§ WHAT YOU NEED TO DO: Look through the entries below and show every line containing the word "automated".
+ + + + +
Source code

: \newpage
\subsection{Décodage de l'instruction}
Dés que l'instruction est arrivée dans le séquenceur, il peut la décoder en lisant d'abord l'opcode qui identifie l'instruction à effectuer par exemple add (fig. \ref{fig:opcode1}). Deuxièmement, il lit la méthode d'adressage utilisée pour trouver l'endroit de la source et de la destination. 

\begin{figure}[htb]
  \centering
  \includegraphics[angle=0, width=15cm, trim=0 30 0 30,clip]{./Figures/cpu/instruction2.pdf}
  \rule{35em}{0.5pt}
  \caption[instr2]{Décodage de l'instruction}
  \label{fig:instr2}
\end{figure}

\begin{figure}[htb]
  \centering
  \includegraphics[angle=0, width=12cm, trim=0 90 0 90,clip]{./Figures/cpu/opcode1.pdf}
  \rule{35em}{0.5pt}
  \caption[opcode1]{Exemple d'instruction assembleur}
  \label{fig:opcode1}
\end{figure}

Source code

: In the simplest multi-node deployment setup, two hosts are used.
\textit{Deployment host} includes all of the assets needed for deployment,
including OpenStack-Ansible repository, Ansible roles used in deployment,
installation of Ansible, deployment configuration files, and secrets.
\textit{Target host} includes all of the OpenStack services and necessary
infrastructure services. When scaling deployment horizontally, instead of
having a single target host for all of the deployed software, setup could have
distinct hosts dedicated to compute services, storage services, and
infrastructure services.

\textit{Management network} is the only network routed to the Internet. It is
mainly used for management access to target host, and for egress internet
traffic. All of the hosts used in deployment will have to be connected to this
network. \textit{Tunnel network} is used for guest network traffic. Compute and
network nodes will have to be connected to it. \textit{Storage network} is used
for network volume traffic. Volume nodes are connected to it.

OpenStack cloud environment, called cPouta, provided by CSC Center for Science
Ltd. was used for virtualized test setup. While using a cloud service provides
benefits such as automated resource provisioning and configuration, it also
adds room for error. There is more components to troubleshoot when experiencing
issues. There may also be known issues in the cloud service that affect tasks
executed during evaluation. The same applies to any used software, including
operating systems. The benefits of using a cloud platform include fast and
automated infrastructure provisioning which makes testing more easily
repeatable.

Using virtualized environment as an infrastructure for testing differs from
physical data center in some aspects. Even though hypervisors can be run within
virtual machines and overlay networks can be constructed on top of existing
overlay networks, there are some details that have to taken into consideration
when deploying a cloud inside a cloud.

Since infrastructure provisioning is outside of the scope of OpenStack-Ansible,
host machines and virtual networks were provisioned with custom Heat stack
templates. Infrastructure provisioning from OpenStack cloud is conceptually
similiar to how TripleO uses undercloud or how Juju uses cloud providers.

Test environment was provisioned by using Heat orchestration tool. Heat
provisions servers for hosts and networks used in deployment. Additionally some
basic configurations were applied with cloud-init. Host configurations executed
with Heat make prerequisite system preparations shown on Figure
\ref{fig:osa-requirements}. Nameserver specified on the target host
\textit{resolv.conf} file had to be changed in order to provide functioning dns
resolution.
+ + + + +
§ ANSWER TO THIS EXERCISE:
benefits such as automated resource provisioning and configuration, it also
automated infrastructure provisioning which makes testing more easily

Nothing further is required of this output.